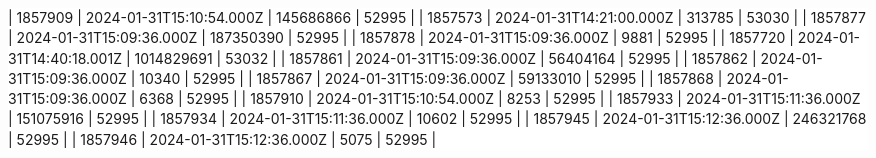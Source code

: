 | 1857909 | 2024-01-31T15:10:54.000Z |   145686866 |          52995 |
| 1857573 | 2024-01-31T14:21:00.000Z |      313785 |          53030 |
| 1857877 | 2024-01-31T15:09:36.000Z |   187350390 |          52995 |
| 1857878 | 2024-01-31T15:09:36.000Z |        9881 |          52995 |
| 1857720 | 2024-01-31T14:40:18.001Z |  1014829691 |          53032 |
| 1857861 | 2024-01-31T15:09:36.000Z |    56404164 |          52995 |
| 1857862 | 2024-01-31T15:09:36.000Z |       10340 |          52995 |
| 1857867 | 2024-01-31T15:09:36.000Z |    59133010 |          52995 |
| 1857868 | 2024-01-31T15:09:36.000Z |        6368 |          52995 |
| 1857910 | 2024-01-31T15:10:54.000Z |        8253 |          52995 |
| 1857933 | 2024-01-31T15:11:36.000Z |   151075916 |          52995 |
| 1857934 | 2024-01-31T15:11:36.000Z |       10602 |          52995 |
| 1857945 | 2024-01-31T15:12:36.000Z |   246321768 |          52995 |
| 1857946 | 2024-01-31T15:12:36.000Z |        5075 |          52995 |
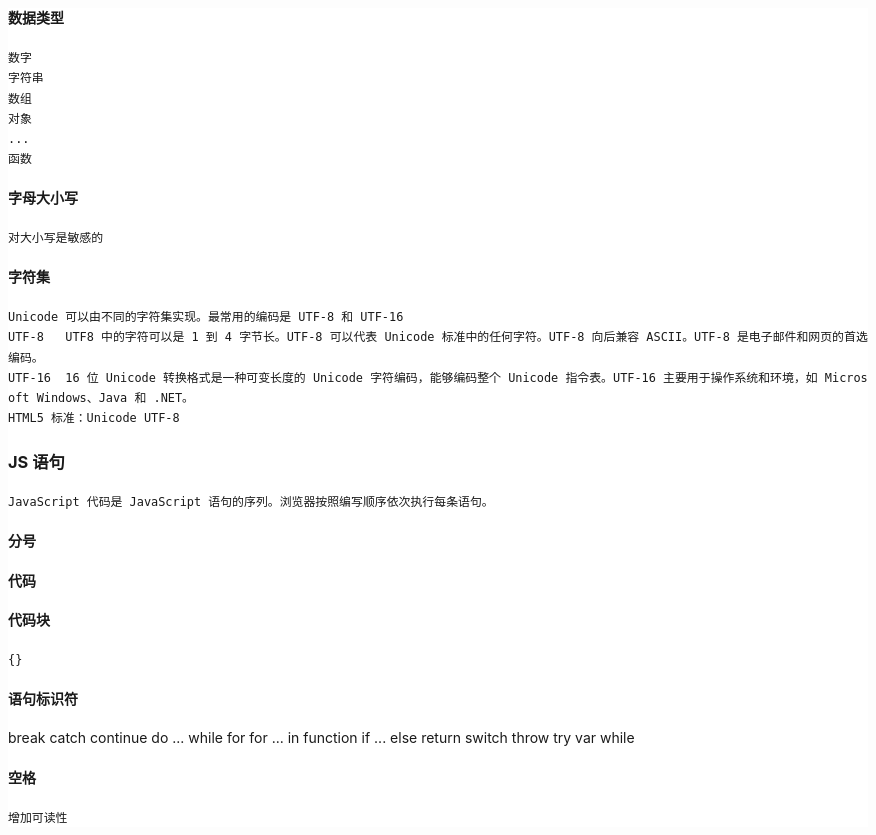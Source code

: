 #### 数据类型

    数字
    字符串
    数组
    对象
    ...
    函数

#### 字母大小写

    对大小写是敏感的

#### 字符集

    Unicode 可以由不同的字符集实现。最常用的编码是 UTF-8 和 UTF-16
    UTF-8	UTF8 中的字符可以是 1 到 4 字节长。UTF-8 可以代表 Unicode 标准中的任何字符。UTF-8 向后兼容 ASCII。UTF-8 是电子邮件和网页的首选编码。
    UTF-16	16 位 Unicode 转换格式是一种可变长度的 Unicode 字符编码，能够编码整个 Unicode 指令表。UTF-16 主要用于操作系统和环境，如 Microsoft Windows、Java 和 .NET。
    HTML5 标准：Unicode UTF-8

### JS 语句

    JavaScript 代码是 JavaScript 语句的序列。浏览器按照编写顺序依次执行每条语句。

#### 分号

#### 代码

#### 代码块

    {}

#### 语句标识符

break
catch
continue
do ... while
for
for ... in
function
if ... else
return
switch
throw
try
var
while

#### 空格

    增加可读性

==========

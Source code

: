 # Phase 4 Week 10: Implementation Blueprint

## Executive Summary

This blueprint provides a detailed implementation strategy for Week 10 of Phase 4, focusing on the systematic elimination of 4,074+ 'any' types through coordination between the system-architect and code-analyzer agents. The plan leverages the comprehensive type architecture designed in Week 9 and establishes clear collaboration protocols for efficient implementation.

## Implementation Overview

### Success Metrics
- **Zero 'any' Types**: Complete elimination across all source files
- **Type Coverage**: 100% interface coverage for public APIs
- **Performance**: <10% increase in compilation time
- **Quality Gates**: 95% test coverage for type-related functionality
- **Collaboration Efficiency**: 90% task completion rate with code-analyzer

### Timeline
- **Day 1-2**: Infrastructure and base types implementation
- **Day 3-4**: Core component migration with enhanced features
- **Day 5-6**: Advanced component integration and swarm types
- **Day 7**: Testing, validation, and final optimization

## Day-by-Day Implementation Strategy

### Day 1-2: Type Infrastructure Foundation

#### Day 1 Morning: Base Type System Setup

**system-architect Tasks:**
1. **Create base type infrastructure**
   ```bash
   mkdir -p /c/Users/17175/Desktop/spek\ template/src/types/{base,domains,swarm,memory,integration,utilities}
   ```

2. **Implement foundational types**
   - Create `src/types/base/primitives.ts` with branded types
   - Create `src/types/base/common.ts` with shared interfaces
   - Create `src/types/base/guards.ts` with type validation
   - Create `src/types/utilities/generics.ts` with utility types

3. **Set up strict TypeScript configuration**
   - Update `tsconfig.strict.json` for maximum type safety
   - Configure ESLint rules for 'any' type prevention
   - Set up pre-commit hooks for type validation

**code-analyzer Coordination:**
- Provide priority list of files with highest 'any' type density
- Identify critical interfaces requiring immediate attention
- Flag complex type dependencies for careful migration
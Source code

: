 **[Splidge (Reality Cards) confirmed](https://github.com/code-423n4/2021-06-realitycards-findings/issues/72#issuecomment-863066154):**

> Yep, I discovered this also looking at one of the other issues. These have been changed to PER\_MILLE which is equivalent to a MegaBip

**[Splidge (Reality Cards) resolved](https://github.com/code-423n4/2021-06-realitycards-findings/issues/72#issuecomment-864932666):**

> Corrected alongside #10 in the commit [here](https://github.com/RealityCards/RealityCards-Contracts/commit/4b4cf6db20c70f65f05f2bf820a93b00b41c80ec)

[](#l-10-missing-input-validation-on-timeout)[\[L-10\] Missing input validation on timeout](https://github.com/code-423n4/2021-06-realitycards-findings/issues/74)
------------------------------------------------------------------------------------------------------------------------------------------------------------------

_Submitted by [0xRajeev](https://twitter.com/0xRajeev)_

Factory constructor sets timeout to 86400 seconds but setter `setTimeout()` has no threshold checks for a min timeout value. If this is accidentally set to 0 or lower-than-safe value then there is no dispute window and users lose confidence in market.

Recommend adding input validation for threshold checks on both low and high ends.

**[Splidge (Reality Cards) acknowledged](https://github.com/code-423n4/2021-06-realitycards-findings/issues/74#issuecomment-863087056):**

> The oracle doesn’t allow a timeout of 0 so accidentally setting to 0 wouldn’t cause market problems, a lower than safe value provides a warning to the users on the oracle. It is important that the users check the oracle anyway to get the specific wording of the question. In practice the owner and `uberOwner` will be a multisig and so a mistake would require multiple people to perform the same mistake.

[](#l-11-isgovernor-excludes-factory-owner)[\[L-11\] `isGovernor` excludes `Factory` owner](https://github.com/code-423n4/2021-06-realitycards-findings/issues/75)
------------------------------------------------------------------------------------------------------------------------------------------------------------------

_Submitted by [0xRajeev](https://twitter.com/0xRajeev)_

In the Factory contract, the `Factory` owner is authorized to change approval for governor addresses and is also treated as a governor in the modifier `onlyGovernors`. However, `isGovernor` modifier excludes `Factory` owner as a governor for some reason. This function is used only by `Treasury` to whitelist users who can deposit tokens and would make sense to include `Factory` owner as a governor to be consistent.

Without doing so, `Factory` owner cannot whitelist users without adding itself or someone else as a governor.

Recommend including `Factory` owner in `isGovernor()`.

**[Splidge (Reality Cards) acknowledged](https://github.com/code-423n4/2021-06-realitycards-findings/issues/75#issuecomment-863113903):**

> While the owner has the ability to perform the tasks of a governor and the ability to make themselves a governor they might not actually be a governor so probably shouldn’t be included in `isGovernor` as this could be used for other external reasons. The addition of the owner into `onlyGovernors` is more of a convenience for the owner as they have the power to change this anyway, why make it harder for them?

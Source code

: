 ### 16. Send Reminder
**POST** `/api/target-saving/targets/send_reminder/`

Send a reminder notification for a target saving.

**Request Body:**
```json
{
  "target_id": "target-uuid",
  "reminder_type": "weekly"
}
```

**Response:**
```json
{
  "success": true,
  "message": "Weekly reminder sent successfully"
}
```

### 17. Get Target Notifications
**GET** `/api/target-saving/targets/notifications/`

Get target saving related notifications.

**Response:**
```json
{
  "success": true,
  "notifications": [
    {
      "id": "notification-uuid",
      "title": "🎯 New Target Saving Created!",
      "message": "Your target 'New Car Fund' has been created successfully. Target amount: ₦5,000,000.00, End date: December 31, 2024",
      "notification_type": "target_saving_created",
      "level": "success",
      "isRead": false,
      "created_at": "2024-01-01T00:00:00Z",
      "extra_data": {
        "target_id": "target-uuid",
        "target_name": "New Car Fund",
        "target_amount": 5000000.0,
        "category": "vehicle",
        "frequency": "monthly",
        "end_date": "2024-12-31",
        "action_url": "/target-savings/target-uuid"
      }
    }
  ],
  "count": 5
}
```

==========

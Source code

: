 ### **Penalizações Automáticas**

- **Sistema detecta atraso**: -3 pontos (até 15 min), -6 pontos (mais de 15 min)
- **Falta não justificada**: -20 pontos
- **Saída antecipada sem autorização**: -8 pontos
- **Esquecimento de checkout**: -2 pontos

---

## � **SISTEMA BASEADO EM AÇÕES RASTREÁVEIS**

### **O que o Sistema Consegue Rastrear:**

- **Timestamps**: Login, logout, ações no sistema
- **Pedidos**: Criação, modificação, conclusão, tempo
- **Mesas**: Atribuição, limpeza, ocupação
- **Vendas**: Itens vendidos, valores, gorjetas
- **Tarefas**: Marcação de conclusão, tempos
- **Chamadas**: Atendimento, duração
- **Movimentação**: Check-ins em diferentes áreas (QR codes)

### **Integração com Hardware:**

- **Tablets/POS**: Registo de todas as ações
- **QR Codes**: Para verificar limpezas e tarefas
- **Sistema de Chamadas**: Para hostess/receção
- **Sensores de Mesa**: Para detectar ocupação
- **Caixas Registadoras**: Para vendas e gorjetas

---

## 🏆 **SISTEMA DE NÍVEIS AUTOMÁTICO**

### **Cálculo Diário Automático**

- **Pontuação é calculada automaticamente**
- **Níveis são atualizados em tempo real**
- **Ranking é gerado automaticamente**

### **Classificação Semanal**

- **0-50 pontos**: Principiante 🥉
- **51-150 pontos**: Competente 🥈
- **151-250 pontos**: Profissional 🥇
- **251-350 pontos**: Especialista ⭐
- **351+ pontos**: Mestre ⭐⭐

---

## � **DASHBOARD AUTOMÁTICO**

==========

TASK BRIEF:
The job is to copy each line from the material above that holds the word "than".

WRITTEN RESPONSE:
Factory constructor sets timeout to 86400 seconds but setter `setTimeout()` has no threshold checks for a min timeout value. If this is accidentally set to 0 or lower-than-safe value then there is no dispute window and users lose confidence in market.
> The oracle doesn’t allow a timeout of 0 so accidentally setting to 0 wouldn’t cause market problems, a lower than safe value provides a warning to the users on the oracle. It is important that the users check the oracle anyway to get the specific wording of the question. In practice the owner and `uberOwner` will be a multisig and so a mistake would require multiple people to perform the same mistake.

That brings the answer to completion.